Agreed. That's my question? Why not? Why isn't he getting interested because of her interest? Why isn't the marriage behaving like a team? I suspect that answer to that question leads to interesting revelations about satisfaction on both sides. I think those revelations would be useful.


----------



## ShawnD (Apr 2, 2012)

eowyn said:


> However since my husband doesn't enjoy meeting my friends and in general is not a social person it is an effort to get him to meet them. So ultimately I don't get to meet my friends often any more.


Leave your husband at home while you go out and have fun. I hate dancing, so I stay home when the gf and her friends go out dancing.




> My husband as well as my friends are all good people. Its just that it would have been so much easier if my husband would have been a little more social or accommodating. He also does not like it if I propose I go out and meet them alone once in a while.. which is actually not what I want anyways, because my friends would be with their husbands and I would like to be with mine as well.

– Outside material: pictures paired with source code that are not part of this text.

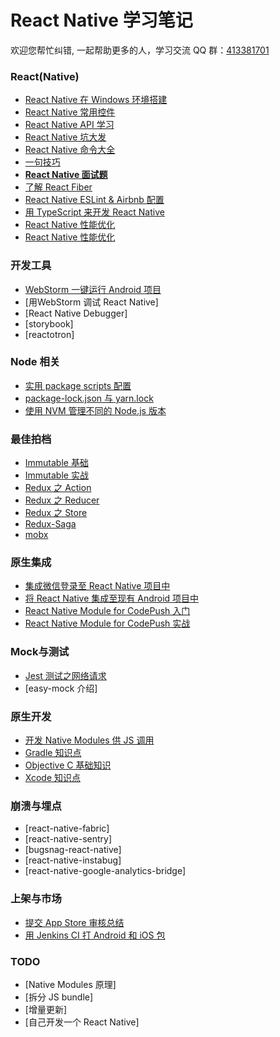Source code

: # React Native 学习笔记

欢迎您帮忙纠错, 一起帮助更多的人，学习交流 QQ 群：[413381701](http://shang.qq.com/wpa/qunwpa?idkey=3b9474dacbf35e4a9659e89399758406e510e5b8a3f81109f7d07efaadc6056d)

### React(Native)
* [React Native 在 Windows 环境搭建](https://github.com/Kennytian/learning-react-native/blob/master/environment/config-environment-on-windows.md)
* [React Native 常用控件](https://github.com/Kennytian/learning-react-native/blob/master/components/popular-component.md)
* [React Native API 学习](https://github.com/Kennytian/learning-react-native/blob/master/api/react-native-api.md)
* [React Native 坑大发](https://github.com/Kennytian/learning-react-native/blob/master/environment/react-native-pit.md)
* [React Native 命令大全](https://github.com/Kennytian/learning-react-native/blob/master/api/react-native-commands.md)
* [一句技巧](https://github.com/Kennytian/learning-react-native/blob/master/others/one-word-tips.md)
* **[React Native 面试题](https://github.com/Kennytian/learning-react-native/blob/master/others/react-native-interview.md)**
* [了解 React Fiber](https://github.com/Kennytian/learning-react-native/blob/master/advanced/about-react-fiber.md)
* [React Native ESLint & Airbnb 配置](https://github.com/Kennytian/learning-react-native/blob/master/environment/react-native-eslint.md)
* [用 TypeScript 来开发 React Native](https://github.com/Kennytian/learning-react-native/blob/master/advanced/with_typescript.md)
* [React Native 性能优化](https://github.com/Kennytian/learning-react-native/blob/master/advanced/performance.md)
* [React Native 性能优化](https://github.com/Kennytian/learning-react-native/blob/master/advanced/performance.md)

### 开发工具
* [WebStorm 一键运行 Android 项目](https://github.com/Kennytian/learning-react-native/blob/master/ide/webstorm/run_with_npm.md)
* [用WebStorm 调试 React Native]
* [React Native Debugger]
* [storybook]
* [reactotron]

### Node 相关
* [实用 package scripts 配置](https://github.com/Kennytian/learning-react-native/blob/master/others/package-scripts.md)
* [package-lock.json 与 yarn.lock](https://github.com/Kennytian/learning-react-native/blob/master/articles/package-lock-and-yarn-lock.md)
* [使用 NVM 管理不同的 Node.js 版本](https://github.com/Kennytian/learning-react-native/blob/master/environment/nvm.md)

### 最佳拍档
* [Immutable 基础](https://github.com/Kennytian/learning-react-native/blob/master/others/first-immutable.md)
* [Immutable 实战](https://github.com/Kennytian/learning-react-native/blob/master/others/action-immutable.md)
* [Redux 之 Action](https://github.com/Kennytian/learning-react-native/blob/master/redux/action.md)
* [Redux 之 Reducer](https://github.com/Kennytian/learning-react-native/blob/master/redux/reducer.md)
* [Redux 之 Store](https://github.com/Kennytian/learning-react-native/blob/master/redux/store.md)
* [Redux-Saga](https://github.com/Kennytian/learning-react-native/blob/master/redux/redux-saga.md)
* [mobx](https://github.com/Kennytian/learning-react-native/blob/master/mobx/first.md)

### 原生集成
* [集成微信登录至 React Native 项目中](https://github.com/Kennytian/learning-react-native/blob/master/components/login-with-wechat.md)
* [将 React Native 集成至现有 Android 项目中](https://github.com/Kennytian/embedded)
* [React Native Module for CodePush 入门](https://github.com/Kennytian/learning-react-native/blob/master/components/code-push-basic.md)
* [React Native Module for CodePush 实战](https://github.com/Kennytian/learning-react-native/blob/master/components/code-push-action.md)

### Mock与测试
* [Jest 测试之网络请求](https://github.com/Kennytian/learning-react-native/blob/master/api/jest-in-action-network-request.md)
* [easy-mock 介绍]

### 原生开发
* [开发 Native Modules 供 JS 调用](https://github.com/Kennytian/learning-react-native/blob/master/components/develop-native-modules.md)
* [Gradle 知识点](https://github.com/Kennytian/learning-react-native/blob/master/gradle/gradle-basic.md)
* [Objective C 基础知识](https://github.com/Kennytian/learning-react-native/blob/master/api/learning-objective-c.md)
* [Xcode 知识点](https://github.com/Kennytian/learning-react-native/blob/master/environment/xcode.md)

### 崩溃与埋点
* [react-native-fabric]
* [react-native-sentry]
* [bugsnag-react-native]
* [react-native-instabug]
* [react-native-google-analytics-bridge]

### 上架与市场
* [提交 App Store 审核总结](https://github.com/Kennytian/learning-react-native/blob/master/others/app-store-reject.md)
* [用 Jenkins CI 打 Android 和 iOS 包](https://github.com/Kennytian/learning-react-native/blob/master/environment/react-native-ci.md)

### TODO
* [Native Modules 原理]
* [拆分 JS bundle]
* [增量更新]
* [自己开发一个 React Native]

Your heart is in the right place, but you need to stop reward his behavior. You stay home because he asked you to stay home. What did that just teach him? If he asks you to stay home, you will. What will he do next time? Ask you to stay home again. Take a firm but polite position and stand your ground. Say you're going out with your friends and he is welcome to come along if he wants. Tone of voice and body language are very important when doing this. If you sound upset or not overly happy, it will seem very confrontational, almost like you're just trying to do the opposite of what he wants. You need to be happy and smiling when you say this.


----------



## LovesHerMan (Jul 28, 2011)

You are married, not joined at the hip. You each still get to have your own interests. As long as you are not going clubbing dressed for action, you should have fun with your friends. Calmly tell your husband that you understand he does not enjoy social interaction, but this is important to you. Denying your feelings will only lead to resentment, and resentment kills love.


----------



## eowyn (Mar 22, 2012)

shy_guy said:


> Can you tell us a little about what you've tried with your husband thus far? For example, have you been able to talk with him and say "I understand that you do not have as much of a social need as I do. That's okay if you don't. Is there a way we can compromise on this? Maybe instead of every 2 weeks like I would have done before, maybe we can shoot for getting together with friends every 4 weeks?"
> 
> Or ask him what level of contact he can live with and express your level of need in this area? Does he understand differing levels of social need?
> 
> I think it would be helpful in helping you if we know what kinds of conversations you have had thus far.


Thank you Shy Guy,

I have tried to talk on these lines with my husband, although I am not sure how effectively and how far I succeeded (probably not much) I can give it another shot. Usually this is how things happen...
1. I get an invitation from my friends for a get-together 2 weeks from now
2. I ponder on when to talk about it with my husband and how to present it so that I can get an 'okay' out from him
3. I tell him about the invite sometime in the evening
4. He says lets think about it (not sure why he says that) but doesn't answer right away most of the times. 
5. My friend checks back. I tell her I will get back to her in couple of days and I also prep her for a fictional excuse which is basically a lie (eg. we might go out for a trip that same weekend, in case we dont go we will join in.. when in fact we have no plans for a trip)
5. I check back after couple of days with my husband, he says he doesn't feel up for it or some excuse which is mostly lame. 
6. I get upset in my mind and feel why can't he accommodate even little bit for me.. for the little happiness this would give me if he could give couple of hrs to spend time with my friends for my sake. I feel I try my best to be a good wife and my husband agrees on that. However why can't he reciprocate likewise? Should the wife always be the one expected to compromise. Anyways these are the negative thoughts I get which I don't feel good about.
7. I tell my friend we cant come because we are going for the trip which is a lie. I feel guilty about it. However I don't want to tell her that my husband doesn't like their company or is a major introvert. So i lie and cover up. 
8. Alternatively if my husband agrees to go in step#5, on the day we have to go for the get-together he is not too happy and says do we really have to go etc etc.. and I feel that I am dragging him which is not a good feeling either.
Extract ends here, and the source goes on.